Amazon announced a settlement with Kelly Fitzpatrick and Sabrina Kelly-Krejci, who used TikTok, Instagram, and Facebook to promote and facilitate the sale of counterfeit luxury fashion goods on Amazon, as well as on other online marketplaces.
In the lawsuit, filed in November 2020 in the United States District Court for the Western District of Washington, Amazon showed that the individuals conspired to promote counterfeit luxury brand products on social media video sites and directed customers to product listings on Amazon that evaded counterfeit measures by appearing to be generic, non-infringing products, while the products actually shipped to customers would be the counterfeit items promoted on social media.
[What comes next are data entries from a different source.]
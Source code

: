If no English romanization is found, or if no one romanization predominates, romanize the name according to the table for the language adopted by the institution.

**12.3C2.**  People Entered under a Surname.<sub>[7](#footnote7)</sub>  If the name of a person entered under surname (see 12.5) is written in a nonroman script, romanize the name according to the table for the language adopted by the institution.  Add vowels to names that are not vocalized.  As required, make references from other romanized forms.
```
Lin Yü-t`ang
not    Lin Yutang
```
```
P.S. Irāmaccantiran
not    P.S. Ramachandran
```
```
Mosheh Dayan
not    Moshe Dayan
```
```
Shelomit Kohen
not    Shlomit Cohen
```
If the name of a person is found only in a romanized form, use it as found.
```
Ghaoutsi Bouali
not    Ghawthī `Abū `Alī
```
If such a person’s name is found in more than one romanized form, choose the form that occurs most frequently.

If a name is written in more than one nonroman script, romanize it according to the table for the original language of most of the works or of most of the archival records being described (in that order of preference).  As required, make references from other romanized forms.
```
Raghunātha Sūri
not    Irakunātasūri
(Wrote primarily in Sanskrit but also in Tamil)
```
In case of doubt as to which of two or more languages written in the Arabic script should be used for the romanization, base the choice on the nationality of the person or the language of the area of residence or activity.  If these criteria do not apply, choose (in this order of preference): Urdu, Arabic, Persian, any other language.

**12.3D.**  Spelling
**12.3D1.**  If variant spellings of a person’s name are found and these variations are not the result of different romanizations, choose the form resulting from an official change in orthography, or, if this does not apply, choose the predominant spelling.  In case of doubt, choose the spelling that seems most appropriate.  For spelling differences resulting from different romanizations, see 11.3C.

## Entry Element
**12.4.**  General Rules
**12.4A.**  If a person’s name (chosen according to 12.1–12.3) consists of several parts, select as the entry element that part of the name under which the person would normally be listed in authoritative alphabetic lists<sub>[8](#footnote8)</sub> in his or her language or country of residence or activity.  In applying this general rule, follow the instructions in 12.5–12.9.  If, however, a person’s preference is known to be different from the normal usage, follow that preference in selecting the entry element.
As part of the settlement, Fitzpatrick and Kelly-Krejci will make undisclosed settlement payments to Amazon, which will be donated to charities, including the International Trademark Association’s Unreal Campaign, a consumer awareness initiative to educate minor and young adults about the importance of intellectual property rights.
“We are pleased that this settlement has resulted in the individuals recognizing the harm they caused, assistance for our investigation moving forward, and that charities will benefit from the recovered funds,” Kebharu Smith, director of Amazon’s Counterfeit Crimes Unit, said in a statement. “This settlement sends a strong message to would-be bad actors that Amazon will find you and hold you fully accountable.”
In June 2020, Amazon launched its Counterfeit Crimes Unit, and has filed a series of lawsuits against counterfeiters, including joint lawsuits with GoPro, apparel manufacturer HanesBrands, and outdoor products manufacturer YETI.
E-commerce scams remain on the ride. In 2020, only 6% of attempted new seller account registrations passed Amazon’s verification processes and listed products for sale, according to the company. In addition, fewer than 0.01% of all products sold on Amazon received a counterfeit complaint from customers.